Excerpt from the new book about visiting Poland and The Baltics.

The city of Torun lies on the Vistula River in northern Poland. The Old Town sustained little damage during World War II and is almost all original. The city was the birthplace of the great astronomer Nicolaus Copernicus, the first man in modern times to formulate the model of a heliocentric universe, presented in his book De revolutionibus orbium coelestium (On the Revolutions of the Celestial Spheres), published just before his death in 1543. 

I travelled to Torun on the train from Gdansk. The station is on the opposite side of the river from the town. I turned right out of the station and followed the tree-lined footpath by the road until I saw the bridge heading over the Vistula with the old town nestled within its own walls to the right. The hotel Petite Fleur was easy to find and close to the Main Square. This hotel has a fabulous breakfast buffet – salmon, rollmop herring, real cheeses, fruit, yoghourt, cereal, eggs, jams, preserves, honey – and I didn’t need any lunch. 

Torun came under the influence of the Teutonic knights in 1233. They built the walls and the castle. The port flourished to the extent that Torun joined the Hanseatic League in the 1280s. The Thirteen Years War was concluded by the Treaty of Torun which returned large parts of the country to Poland in 1466. 300 years of prosperity ended with the wars with Sweden and Torun became part of Prussia in 1793 and then part of Germany until 1920 when at last Torun became part of Poland again. 

I liked the statues in Torun. There’s one of a bronze donkey on the Rynek, which is very popular with the people passing through the area and the statue is well polished as a result of constant contact with visitor’s clothes. The donkey affords good views of the statue of Copernicus and the Town Hall. What people perhaps don’t appreciate is the sinister history of the donkey, which replaced a wooden one that people were tied to in the Middle Ages to be flogged as punishment for misdemeanours. 

Also on Rynek is the frog fountain paying homage to a Pied Piper type story. The frogs are all looking at a young man called Janko Muzykant playing a fiddle. The tale is that a witch once came to Torun and was not welcomed in a nice enough way, so she inflicted a plague of frogs of biblical proportions on the town. The mayor offered a bag of gold and the hand of his daughter in marriage to the first person who could rid his town of the frogs. 
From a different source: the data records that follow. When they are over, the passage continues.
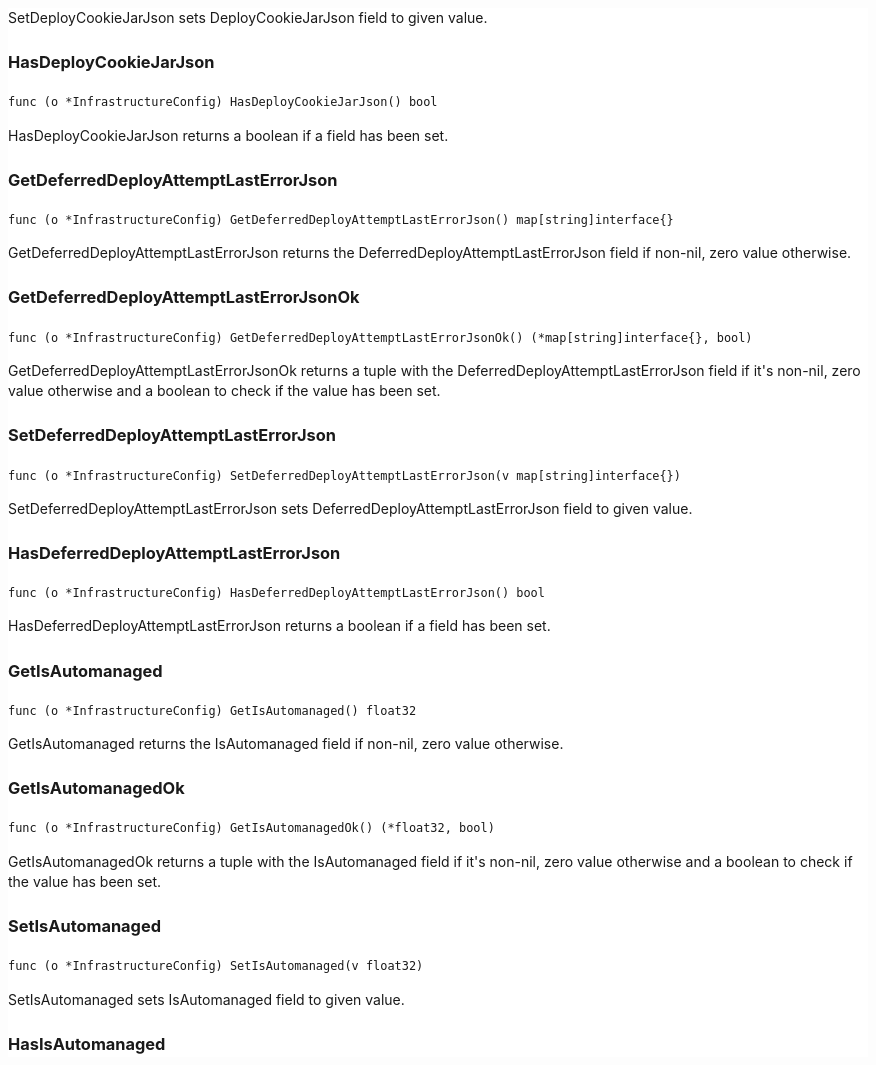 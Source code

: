SetDeployCookieJarJson sets DeployCookieJarJson field to given value.

### HasDeployCookieJarJson

`func (o *InfrastructureConfig) HasDeployCookieJarJson() bool`

HasDeployCookieJarJson returns a boolean if a field has been set.

### GetDeferredDeployAttemptLastErrorJson

`func (o *InfrastructureConfig) GetDeferredDeployAttemptLastErrorJson() map[string]interface{}`

GetDeferredDeployAttemptLastErrorJson returns the DeferredDeployAttemptLastErrorJson field if non-nil, zero value otherwise.

### GetDeferredDeployAttemptLastErrorJsonOk

`func (o *InfrastructureConfig) GetDeferredDeployAttemptLastErrorJsonOk() (*map[string]interface{}, bool)`

GetDeferredDeployAttemptLastErrorJsonOk returns a tuple with the DeferredDeployAttemptLastErrorJson field if it's non-nil, zero value otherwise
and a boolean to check if the value has been set.

### SetDeferredDeployAttemptLastErrorJson

`func (o *InfrastructureConfig) SetDeferredDeployAttemptLastErrorJson(v map[string]interface{})`

SetDeferredDeployAttemptLastErrorJson sets DeferredDeployAttemptLastErrorJson field to given value.

### HasDeferredDeployAttemptLastErrorJson

`func (o *InfrastructureConfig) HasDeferredDeployAttemptLastErrorJson() bool`

HasDeferredDeployAttemptLastErrorJson returns a boolean if a field has been set.

### GetIsAutomanaged

`func (o *InfrastructureConfig) GetIsAutomanaged() float32`

GetIsAutomanaged returns the IsAutomanaged field if non-nil, zero value otherwise.

### GetIsAutomanagedOk

`func (o *InfrastructureConfig) GetIsAutomanagedOk() (*float32, bool)`

GetIsAutomanagedOk returns a tuple with the IsAutomanaged field if it's non-nil, zero value otherwise
and a boolean to check if the value has been set.

### SetIsAutomanaged

`func (o *InfrastructureConfig) SetIsAutomanaged(v float32)`

SetIsAutomanaged sets IsAutomanaged field to given value.

### HasIsAutomanaged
A peasant boy came forward and played such a mellifluous tune on his fiddle that the frogs were enchanted following him as he headed into the woods, thus saving the town. What is interesting is how this fountain and the folk story have been interwoven with a novella Janko Muzykant by Polish writer and winner of 1905 Nobel Prize in Literature, Henryk Sienkiewicz, first published in the Kurier Warszawski in 1879. 
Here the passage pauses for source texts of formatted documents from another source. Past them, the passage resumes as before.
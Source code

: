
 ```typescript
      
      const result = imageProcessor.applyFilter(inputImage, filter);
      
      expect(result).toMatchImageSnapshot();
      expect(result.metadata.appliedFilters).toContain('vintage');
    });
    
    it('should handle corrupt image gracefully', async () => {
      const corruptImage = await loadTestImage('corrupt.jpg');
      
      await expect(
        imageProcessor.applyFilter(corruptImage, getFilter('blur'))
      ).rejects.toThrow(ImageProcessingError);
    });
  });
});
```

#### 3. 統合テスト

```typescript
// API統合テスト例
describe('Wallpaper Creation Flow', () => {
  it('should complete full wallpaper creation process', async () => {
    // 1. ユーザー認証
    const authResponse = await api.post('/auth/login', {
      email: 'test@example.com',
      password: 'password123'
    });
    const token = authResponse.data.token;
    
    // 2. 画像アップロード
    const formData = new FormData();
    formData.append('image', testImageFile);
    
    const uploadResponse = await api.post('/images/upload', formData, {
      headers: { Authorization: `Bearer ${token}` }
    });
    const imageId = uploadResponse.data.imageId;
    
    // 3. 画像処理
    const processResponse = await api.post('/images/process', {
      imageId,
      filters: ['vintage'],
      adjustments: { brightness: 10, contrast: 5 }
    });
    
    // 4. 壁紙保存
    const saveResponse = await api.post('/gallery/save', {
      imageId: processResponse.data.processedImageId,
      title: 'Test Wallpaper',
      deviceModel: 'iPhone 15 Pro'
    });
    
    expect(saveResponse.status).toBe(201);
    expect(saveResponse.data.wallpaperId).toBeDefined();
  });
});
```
This story focuses on the unfair treatment of a child, Janko, a peasant child, who becomes fascinated by the sounds of fiddles from a nearby manor house. He tries to sneak into the manor to touch them, but he is captured, sentenced to a whipping and dies from his injuries. This rather sad story of a peasant boy dying from a thrashing imposed by the authorities contrasts sharply with the hero of the folktale who becomes the saviour of a whole town. 

On the northern side of the main square at ul Chelminska there’s a statue of the comic-strip dog Filuś with his owner Professor Filutek’s umbrella leaning against a lamppost. This comic strip was created by Zbigniew Lengren a Polish cartoonist and illustrator. He was awarded the “Order of Smile” an international award given by children to adults distinguished in their love, care, and aid for children. The idea of the Order of the Smile was established in 1968 by the Polish magazine Kurier Polski. In 1979 the Secretary-General of the United Nations Kurt Waldheim officially recognized the Order of the Smile as an international ‘order’. You will not be too surprised to read that JK Rowling has also been recognised by the Order of Smile.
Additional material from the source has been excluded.